### Problem to solve
Without the pictures, reproduce the entries below exactly.

Rendered images with source text
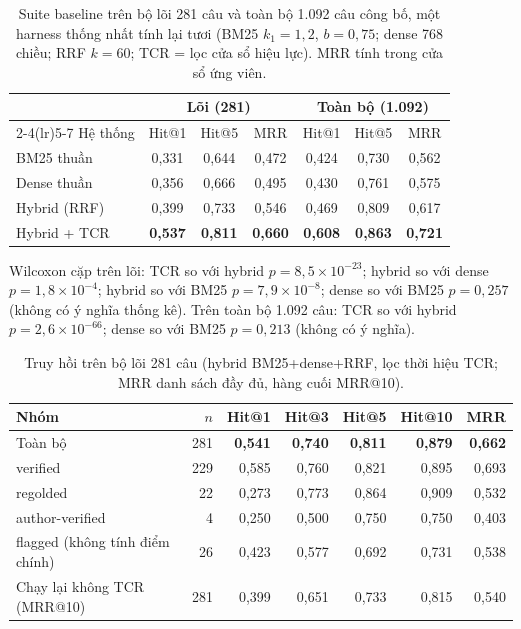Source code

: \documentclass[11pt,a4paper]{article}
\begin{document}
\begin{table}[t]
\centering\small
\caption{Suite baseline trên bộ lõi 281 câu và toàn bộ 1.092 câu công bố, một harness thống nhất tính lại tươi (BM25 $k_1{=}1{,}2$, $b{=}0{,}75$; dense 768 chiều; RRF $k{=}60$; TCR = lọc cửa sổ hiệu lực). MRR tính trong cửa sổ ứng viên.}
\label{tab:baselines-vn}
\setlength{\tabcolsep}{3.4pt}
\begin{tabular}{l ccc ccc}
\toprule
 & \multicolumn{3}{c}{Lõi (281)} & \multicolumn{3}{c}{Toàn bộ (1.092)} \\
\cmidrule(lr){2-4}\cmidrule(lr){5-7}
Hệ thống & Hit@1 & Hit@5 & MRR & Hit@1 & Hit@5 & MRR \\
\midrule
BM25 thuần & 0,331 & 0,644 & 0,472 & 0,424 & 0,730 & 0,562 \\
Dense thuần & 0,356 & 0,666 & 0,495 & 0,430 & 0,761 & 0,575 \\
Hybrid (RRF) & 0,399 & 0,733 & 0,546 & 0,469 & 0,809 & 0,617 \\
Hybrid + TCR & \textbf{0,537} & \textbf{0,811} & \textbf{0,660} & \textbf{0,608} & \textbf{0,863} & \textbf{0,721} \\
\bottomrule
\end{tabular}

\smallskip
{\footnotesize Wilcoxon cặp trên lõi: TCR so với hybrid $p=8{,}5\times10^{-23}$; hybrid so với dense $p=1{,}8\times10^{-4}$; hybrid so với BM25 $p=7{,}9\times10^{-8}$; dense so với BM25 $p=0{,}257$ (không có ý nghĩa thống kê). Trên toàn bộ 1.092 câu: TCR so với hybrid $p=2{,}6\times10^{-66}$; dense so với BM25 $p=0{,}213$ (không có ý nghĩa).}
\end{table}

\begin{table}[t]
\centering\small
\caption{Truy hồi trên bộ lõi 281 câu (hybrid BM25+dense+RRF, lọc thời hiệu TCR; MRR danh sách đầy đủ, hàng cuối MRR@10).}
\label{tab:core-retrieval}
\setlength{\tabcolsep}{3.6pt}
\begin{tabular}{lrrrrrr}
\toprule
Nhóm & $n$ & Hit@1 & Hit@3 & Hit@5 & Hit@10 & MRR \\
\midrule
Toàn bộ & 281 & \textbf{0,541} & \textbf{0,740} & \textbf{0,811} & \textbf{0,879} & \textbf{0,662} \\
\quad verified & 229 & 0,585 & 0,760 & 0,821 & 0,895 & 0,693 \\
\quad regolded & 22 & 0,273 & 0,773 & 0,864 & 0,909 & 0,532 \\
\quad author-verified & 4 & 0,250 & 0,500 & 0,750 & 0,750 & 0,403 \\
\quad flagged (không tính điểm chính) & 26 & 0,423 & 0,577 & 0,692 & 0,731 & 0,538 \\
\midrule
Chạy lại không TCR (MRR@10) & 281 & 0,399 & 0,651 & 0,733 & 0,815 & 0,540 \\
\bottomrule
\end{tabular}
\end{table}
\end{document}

### Exercise answer
Source code

: \documentclass[11pt,a4paper]{article}
\begin{document}
\begin{table}[t]
\centering\small
\caption{Suite baseline trên bộ lõi 281 câu và toàn bộ 1.092 câu công bố, một harness thống nhất tính lại tươi (BM25 $k_1{=}1{,}2$, $b{=}0{,}75$; dense 768 chiều; RRF $k{=}60$; TCR = lọc cửa sổ hiệu lực). MRR tính trong cửa sổ ứng viên.}
\label{tab:baselines-vn}
\setlength{\tabcolsep}{3.4pt}
\begin{tabular}{l ccc ccc}
\toprule
 & \multicolumn{3}{c}{Lõi (281)} & \multicolumn{3}{c}{Toàn bộ (1.092)} \\
\cmidrule(lr){2-4}\cmidrule(lr){5-7}
Hệ thống & Hit@1 & Hit@5 & MRR & Hit@1 & Hit@5 & MRR \\
\midrule
BM25 thuần & 0,331 & 0,644 & 0,472 & 0,424 & 0,730 & 0,562 \\
Dense thuần & 0,356 & 0,666 & 0,495 & 0,430 & 0,761 & 0,575 \\
Hybrid (RRF) & 0,399 & 0,733 & 0,546 & 0,469 & 0,809 & 0,617 \\
Hybrid + TCR & \textbf{0,537} & \textbf{0,811} & \textbf{0,660} & \textbf{0,608} & \textbf{0,863} & \textbf{0,721} \\
\bottomrule
\end{tabular}

\smallskip
{\footnotesize Wilcoxon cặp trên lõi: TCR so với hybrid $p=8{,}5\times10^{-23}$; hybrid so với dense $p=1{,}8\times10^{-4}$; hybrid so với BM25 $p=7{,}9\times10^{-8}$; dense so với BM25 $p=0{,}257$ (không có ý nghĩa thống kê). Trên toàn bộ 1.092 câu: TCR so với hybrid $p=2{,}6\times10^{-66}$; dense so với BM25 $p=0{,}213$ (không có ý nghĩa).}
\end{table}

\begin{table}[t]
\centering\small
\caption{Truy hồi trên bộ lõi 281 câu (hybrid BM25+dense+RRF, lọc thời hiệu TCR; MRR danh sách đầy đủ, hàng cuối MRR@10).}
\label{tab:core-retrieval}
\setlength{\tabcolsep}{3.6pt}
\begin{tabular}{lrrrrrr}
\toprule
Nhóm & $n$ & Hit@1 & Hit@3 & Hit@5 & Hit@10 & MRR \\
\midrule
Toàn bộ & 281 & \textbf{0,541} & \textbf{0,740} & \textbf{0,811} & \textbf{0,879} & \textbf{0,662} \\
\quad verified & 229 & 0,585 & 0,760 & 0,821 & 0,895 & 0,693 \\
\quad regolded & 22 & 0,273 & 0,773 & 0,864 & 0,909 & 0,532 \\
\quad author-verified & 4 & 0,250 & 0,500 & 0,750 & 0,750 & 0,403 \\
\quad flagged (không tính điểm chính) & 26 & 0,423 & 0,577 & 0,692 & 0,731 & 0,538 \\
\midrule
Chạy lại không TCR (MRR@10) & 281 & 0,399 & 0,651 & 0,733 & 0,815 & 0,540 \\
\bottomrule
\end{tabular}
\end{table}
\end{document}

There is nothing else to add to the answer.